> Source material:
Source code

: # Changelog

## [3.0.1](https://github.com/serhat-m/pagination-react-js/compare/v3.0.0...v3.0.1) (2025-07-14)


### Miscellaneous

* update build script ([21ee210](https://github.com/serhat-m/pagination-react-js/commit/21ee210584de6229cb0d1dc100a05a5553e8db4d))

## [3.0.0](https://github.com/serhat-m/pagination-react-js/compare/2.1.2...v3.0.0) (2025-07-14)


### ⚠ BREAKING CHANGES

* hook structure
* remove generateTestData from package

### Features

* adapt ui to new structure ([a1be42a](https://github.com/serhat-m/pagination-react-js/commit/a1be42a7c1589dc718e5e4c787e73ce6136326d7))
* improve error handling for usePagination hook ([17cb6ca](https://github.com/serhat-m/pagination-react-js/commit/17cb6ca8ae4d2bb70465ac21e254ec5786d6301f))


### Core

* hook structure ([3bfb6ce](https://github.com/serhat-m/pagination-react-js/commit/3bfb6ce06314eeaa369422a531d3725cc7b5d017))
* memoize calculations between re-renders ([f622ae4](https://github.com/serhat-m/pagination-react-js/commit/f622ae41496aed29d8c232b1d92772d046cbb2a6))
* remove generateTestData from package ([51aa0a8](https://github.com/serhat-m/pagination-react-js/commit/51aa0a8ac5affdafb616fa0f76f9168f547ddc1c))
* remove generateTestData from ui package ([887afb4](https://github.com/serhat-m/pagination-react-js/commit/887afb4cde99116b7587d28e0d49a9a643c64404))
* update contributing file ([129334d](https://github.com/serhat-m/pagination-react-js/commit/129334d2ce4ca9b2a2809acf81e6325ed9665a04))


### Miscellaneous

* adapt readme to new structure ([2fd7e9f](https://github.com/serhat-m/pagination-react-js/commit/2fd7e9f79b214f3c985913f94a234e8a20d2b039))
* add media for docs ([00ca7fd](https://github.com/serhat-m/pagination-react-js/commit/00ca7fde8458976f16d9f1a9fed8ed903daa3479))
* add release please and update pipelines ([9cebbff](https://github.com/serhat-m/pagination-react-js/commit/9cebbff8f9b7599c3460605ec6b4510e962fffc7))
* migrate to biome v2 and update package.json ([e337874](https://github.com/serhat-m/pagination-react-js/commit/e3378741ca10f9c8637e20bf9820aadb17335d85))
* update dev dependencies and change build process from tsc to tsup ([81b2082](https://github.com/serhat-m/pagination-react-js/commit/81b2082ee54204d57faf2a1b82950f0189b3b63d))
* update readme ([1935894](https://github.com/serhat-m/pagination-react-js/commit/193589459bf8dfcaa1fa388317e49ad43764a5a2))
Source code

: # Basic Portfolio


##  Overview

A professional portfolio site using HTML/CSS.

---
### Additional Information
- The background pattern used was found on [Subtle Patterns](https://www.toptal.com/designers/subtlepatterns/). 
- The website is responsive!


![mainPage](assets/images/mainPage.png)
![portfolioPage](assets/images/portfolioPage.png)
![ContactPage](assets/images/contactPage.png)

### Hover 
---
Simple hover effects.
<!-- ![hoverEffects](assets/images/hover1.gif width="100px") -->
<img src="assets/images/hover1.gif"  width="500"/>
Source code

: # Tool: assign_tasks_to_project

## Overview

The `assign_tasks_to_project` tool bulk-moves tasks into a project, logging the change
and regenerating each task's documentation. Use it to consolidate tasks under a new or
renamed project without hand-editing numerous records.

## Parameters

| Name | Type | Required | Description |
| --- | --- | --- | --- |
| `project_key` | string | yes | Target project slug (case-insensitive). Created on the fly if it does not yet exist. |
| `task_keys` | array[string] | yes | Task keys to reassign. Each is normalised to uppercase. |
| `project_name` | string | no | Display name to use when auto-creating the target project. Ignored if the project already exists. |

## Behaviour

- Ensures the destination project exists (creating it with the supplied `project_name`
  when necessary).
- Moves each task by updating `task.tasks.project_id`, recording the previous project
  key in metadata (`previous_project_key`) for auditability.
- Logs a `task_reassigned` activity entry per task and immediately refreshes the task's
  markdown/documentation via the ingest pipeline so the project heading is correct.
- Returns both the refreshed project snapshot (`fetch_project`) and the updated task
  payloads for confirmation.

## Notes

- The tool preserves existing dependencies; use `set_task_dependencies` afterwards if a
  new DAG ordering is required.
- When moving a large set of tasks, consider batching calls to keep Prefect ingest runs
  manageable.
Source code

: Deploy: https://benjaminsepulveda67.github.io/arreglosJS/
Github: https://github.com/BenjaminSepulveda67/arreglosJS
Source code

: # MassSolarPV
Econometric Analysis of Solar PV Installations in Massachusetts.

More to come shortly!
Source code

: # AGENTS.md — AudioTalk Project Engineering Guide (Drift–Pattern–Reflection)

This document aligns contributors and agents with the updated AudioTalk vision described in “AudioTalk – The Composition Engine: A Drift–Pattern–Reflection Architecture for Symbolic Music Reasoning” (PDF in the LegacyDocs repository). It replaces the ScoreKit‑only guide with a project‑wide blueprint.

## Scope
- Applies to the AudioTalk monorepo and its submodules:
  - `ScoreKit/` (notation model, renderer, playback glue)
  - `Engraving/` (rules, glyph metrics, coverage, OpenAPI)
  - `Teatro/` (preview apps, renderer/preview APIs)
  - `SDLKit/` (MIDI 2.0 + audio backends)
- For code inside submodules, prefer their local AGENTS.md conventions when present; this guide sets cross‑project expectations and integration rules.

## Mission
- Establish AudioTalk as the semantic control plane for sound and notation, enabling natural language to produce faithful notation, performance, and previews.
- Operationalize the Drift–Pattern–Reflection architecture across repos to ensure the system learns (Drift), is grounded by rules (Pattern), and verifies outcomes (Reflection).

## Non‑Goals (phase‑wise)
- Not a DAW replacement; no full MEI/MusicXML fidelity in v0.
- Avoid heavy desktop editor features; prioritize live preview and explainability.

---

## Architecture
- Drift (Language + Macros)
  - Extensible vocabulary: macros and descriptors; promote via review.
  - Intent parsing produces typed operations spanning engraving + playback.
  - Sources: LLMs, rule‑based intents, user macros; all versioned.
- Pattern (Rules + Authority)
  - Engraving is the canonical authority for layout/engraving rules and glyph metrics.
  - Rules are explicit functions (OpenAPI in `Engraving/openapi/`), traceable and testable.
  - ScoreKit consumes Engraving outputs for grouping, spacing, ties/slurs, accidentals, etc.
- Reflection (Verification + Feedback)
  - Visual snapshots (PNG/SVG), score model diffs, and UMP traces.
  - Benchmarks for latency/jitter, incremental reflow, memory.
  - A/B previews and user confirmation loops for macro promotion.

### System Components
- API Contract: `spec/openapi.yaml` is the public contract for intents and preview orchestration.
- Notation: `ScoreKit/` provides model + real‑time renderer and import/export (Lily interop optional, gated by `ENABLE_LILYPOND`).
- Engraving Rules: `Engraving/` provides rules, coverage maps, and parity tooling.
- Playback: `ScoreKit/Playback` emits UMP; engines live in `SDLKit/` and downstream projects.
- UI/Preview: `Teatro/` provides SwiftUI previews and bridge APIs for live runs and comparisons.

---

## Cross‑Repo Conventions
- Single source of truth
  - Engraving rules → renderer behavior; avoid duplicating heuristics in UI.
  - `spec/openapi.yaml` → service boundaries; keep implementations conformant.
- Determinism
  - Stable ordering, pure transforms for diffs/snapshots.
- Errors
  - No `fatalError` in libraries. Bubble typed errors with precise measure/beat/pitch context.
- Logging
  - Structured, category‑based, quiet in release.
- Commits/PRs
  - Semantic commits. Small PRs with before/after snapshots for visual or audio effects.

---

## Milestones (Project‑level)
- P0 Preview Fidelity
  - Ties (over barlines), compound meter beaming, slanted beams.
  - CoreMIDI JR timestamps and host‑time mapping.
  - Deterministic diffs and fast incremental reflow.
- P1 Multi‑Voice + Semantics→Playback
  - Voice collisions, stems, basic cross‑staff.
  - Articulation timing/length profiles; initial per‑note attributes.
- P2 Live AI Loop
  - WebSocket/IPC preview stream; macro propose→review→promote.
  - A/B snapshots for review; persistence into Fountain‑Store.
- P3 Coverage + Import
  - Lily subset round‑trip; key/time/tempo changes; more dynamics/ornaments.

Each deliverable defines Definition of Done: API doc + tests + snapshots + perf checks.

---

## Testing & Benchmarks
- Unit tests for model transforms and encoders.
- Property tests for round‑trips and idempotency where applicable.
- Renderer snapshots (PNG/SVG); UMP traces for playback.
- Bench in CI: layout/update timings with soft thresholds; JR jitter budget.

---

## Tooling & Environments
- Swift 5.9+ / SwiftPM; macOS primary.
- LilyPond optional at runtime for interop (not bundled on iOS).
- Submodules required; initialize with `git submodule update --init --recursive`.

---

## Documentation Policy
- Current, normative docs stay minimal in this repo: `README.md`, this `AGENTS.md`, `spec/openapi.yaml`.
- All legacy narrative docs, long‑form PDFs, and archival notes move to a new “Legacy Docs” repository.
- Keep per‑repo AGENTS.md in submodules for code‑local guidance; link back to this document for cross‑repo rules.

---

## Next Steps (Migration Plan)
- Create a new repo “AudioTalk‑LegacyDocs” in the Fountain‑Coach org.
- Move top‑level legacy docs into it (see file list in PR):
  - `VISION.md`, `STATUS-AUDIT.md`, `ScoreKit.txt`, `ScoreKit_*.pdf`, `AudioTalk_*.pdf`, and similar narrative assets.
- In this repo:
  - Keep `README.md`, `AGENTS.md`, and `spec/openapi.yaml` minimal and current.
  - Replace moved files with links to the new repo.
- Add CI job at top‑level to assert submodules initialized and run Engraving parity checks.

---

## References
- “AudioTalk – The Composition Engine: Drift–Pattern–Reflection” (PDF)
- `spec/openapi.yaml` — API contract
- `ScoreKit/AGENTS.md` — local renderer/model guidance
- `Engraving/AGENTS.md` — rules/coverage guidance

> Exercise prompt: Retype exactly the lines from the start of the entries through the one with "adapt ui to"; include both ends.

> Reply to the exercise:
Source code

: # Changelog

## [3.0.1](https://github.com/serhat-m/pagination-react-js/compare/v3.0.0...v3.0.1) (2025-07-14)


### Miscellaneous

* update build script ([21ee210](https://github.com/serhat-m/pagination-react-js/commit/21ee210584de6229cb0d1dc100a05a5553e8db4d))

## [3.0.0](https://github.com/serhat-m/pagination-react-js/compare/2.1.2...v3.0.0) (2025-07-14)


### ⚠ BREAKING CHANGES

* hook structure
* remove generateTestData from package

### Features

* adapt ui to new structure ([a1be42a](https://github.com/serhat-m/pagination-react-js/commit/a1be42a7c1589dc718e5e4c787e73ce6136326d7))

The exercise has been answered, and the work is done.